WHAT YOU WILL DO: The entries should each be set down again precisely.

DATA:
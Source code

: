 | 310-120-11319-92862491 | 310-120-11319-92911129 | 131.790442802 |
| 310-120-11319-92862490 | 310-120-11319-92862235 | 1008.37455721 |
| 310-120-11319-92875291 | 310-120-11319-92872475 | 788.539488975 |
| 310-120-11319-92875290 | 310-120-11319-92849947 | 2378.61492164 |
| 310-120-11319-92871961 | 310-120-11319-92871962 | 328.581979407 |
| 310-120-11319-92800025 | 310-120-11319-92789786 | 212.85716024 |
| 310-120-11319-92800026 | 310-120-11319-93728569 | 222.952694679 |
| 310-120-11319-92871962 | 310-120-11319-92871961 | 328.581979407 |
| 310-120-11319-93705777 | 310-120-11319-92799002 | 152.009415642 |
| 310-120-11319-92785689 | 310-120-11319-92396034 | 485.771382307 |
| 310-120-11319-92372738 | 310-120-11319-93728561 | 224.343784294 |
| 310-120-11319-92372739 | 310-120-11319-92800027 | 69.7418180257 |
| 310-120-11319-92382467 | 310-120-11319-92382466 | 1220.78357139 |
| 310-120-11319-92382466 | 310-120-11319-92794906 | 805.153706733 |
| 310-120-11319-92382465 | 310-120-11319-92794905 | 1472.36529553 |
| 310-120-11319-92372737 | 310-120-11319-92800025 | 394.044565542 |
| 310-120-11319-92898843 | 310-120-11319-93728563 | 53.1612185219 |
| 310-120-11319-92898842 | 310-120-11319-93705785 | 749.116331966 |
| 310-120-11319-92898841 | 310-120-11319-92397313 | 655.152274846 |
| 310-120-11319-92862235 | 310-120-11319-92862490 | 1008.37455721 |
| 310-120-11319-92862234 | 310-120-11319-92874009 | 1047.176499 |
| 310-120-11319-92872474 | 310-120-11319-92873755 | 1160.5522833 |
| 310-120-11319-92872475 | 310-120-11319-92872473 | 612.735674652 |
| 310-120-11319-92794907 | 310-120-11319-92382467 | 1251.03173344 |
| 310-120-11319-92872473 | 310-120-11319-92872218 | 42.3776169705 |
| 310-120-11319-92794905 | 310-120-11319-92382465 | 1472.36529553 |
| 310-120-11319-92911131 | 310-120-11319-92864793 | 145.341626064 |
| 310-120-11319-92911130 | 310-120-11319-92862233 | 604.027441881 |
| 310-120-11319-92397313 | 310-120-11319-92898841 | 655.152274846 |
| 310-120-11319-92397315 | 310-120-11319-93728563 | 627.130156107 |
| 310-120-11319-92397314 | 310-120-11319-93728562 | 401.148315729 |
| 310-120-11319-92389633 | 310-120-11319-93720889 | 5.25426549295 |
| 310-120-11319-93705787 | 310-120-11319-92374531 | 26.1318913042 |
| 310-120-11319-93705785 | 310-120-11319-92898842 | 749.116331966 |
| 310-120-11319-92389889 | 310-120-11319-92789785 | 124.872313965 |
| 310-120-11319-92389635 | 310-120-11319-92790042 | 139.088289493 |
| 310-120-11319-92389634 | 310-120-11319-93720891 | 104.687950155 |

EXPECTED OUTPUT:
Source code

: | 310-120-11319-92862491 | 310-120-11319-92911129 | 131.790442802 |
| 310-120-11319-92862490 | 310-120-11319-92862235 | 1008.37455721 |
| 310-120-11319-92875291 | 310-120-11319-92872475 | 788.539488975 |
| 310-120-11319-92875290 | 310-120-11319-92849947 | 2378.61492164 |
| 310-120-11319-92871961 | 310-120-11319-92871962 | 328.581979407 |
| 310-120-11319-92800025 | 310-120-11319-92789786 | 212.85716024 |
| 310-120-11319-92800026 | 310-120-11319-93728569 | 222.952694679 |
| 310-120-11319-92871962 | 310-120-11319-92871961 | 328.581979407 |
| 310-120-11319-93705777 | 310-120-11319-92799002 | 152.009415642 |
| 310-120-11319-92785689 | 310-120-11319-92396034 | 485.771382307 |
| 310-120-11319-92372738 | 310-120-11319-93728561 | 224.343784294 |
| 310-120-11319-92372739 | 310-120-11319-92800027 | 69.7418180257 |
| 310-120-11319-92382467 | 310-120-11319-92382466 | 1220.78357139 |
| 310-120-11319-92382466 | 310-120-11319-92794906 | 805.153706733 |
| 310-120-11319-92382465 | 310-120-11319-92794905 | 1472.36529553 |
| 310-120-11319-92372737 | 310-120-11319-92800025 | 394.044565542 |
| 310-120-11319-92898843 | 310-120-11319-93728563 | 53.1612185219 |
| 310-120-11319-92898842 | 310-120-11319-93705785 | 749.116331966 |
| 310-120-11319-92898841 | 310-120-11319-92397313 | 655.152274846 |
| 310-120-11319-92862235 | 310-120-11319-92862490 | 1008.37455721 |
| 310-120-11319-92862234 | 310-120-11319-92874009 | 1047.176499 |
| 310-120-11319-92872474 | 310-120-11319-92873755 | 1160.5522833 |
| 310-120-11319-92872475 | 310-120-11319-92872473 | 612.735674652 |
| 310-120-11319-92794907 | 310-120-11319-92382467 | 1251.03173344 |
| 310-120-11319-92872473 | 310-120-11319-92872218 | 42.3776169705 |
| 310-120-11319-92794905 | 310-120-11319-92382465 | 1472.36529553 |
| 310-120-11319-92911131 | 310-120-11319-92864793 | 145.341626064 |
| 310-120-11319-92911130 | 310-120-11319-92862233 | 604.027441881 |
| 310-120-11319-92397313 | 310-120-11319-92898841 | 655.152274846 |
| 310-120-11319-92397315 | 310-120-11319-93728563 | 627.130156107 |
| 310-120-11319-92397314 | 310-120-11319-93728562 | 401.148315729 |
| 310-120-11319-92389633 | 310-120-11319-93720889 | 5.25426549295 |
| 310-120-11319-93705787 | 310-120-11319-92374531 | 26.1318913042 |
| 310-120-11319-93705785 | 310-120-11319-92898842 | 749.116331966 |
| 310-120-11319-92389889 | 310-120-11319-92789785 | 124.872313965 |
| 310-120-11319-92389635 | 310-120-11319-92790042 | 139.088289493 |
| 310-120-11319-92389634 | 310-120-11319-93720891 | 104.687950155 |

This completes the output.